Concernant la récupération des territoires spoliés par l’Espagne, Hassan II disait: « Le Maroc
de tout temps n'a jamais réclamé que ce qui lui appartient ». Ainsi, le droit de reconquérir la
souveraineté marocaine sur ces territoires semble légitime et ne vise qu’à mettre fin à une
situation anachronique qui joue constamment en défaveur du Maroc.

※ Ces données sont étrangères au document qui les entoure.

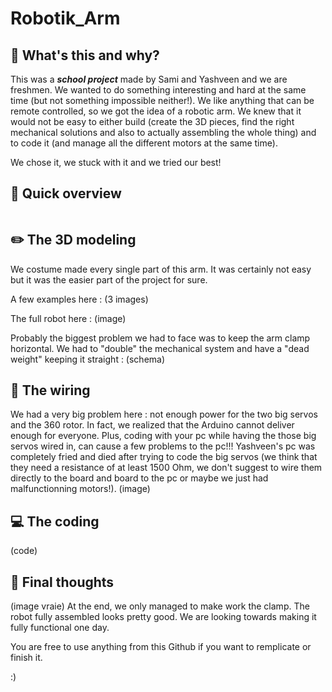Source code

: # Robotik_Arm
## 🤔 What's this and why?
This was a _**school project**_ made by Sami and Yashveen and we are freshmen. We wanted to do something interesting and hard at the same time (but not something impossible neither!). We like anything that can be remote controlled, so we got the idea of a robotic arm. We knew that it would not be easy to either build (create the 3D pieces, find the right mechanical solutions and also to actually assembling the whole thing) and to code it (and manage all the different motors at the same time).

We chose it, we stuck with it and we tried our best!

## 🔎 Quick overview
<img src="">

## ✏️ The 3D modeling
We costume made every single part of this arm. It was certainly not easy but it was the easier part of the project for sure. 

A few examples here :
(3 images)

The full robot here :
(image)

Probably the biggest problem we had to face was to keep the arm clamp horizontal. We had to "double" the mechanical system and have a "dead weight" keeping it straight :
(schema)

## 🧶 The wiring
We had a very big problem here : not enough power for the two big servos and the 360 rotor. In fact, we realized that the Arduino cannot deliver enough for everyone. Plus, coding with your pc while having the those big servos wired in, can cause a few problems to the pc!!! Yashveen's pc was completely fried and died after trying to code the big servos (we think that they need a resistance of at least 1500 Ohm, we don't suggest to wire them directly to the board and board to the pc or maybe we just had malfunctionning motors!).
(image)

## 💻 The coding
(code)

## 💭 Final thoughts
(image vraie)
At the end, we only managed to make work the clamp. The robot fully assembled looks pretty good. We are looking towards making it fully functional one day.

You are free to use anything from this Github if you want to remplicate or finish it.

:)
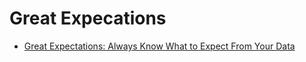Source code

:# Great Expecations


- [Great Expectations: Always Know What to Expect From Your Data](https://towardsdatascience.com/great-expectations-always-know-what-to-expect-from-your-data-51214866c24)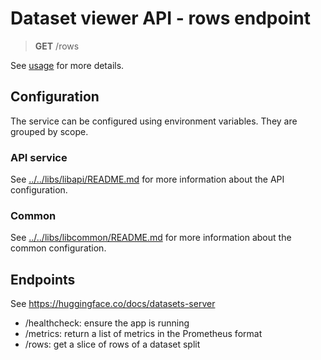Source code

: # Dataset viewer API - rows endpoint

> **GET** /rows

See [usage](https://huggingface.co/docs/datasets-server/rows) for more details.

## Configuration

The service can be configured using environment variables. They are grouped by scope.

### API service

See [../../libs/libapi/README.md](../../libs/libapi/README.md) for more information about the API configuration.

### Common

See [../../libs/libcommon/README.md](../../libs/libcommon/README.md) for more information about the common configuration.

## Endpoints

See https://huggingface.co/docs/datasets-server

- /healthcheck: ensure the app is running
- /metrics: return a list of metrics in the Prometheus format
- /rows: get a slice of rows of a dataset split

Après la récupération de Tarfaya, Sidi Ifni et le Sahara, il reste à récupérer les enclaves
marocaines occupées par l'Espagne depuis le début du XVIe siècle au Nord du pays. Ces
enclaves sont : Sebta et Mélilia et 6 îles, que l’Espagne les considère une partie intégrante de
son territoire et sa souveraineté, lui permettant d'avoir un double accès stratégique au Nord et
au Sud du détroit, ainsi que la surveillance des zones au large de leurs côtes. Alors que pour le
72
Maroc c’est un leg colonial qui doit être résolu, comme s’était le cas avec d’autres différends
territoriaux auparavant résolu par le dialogue et la concertation.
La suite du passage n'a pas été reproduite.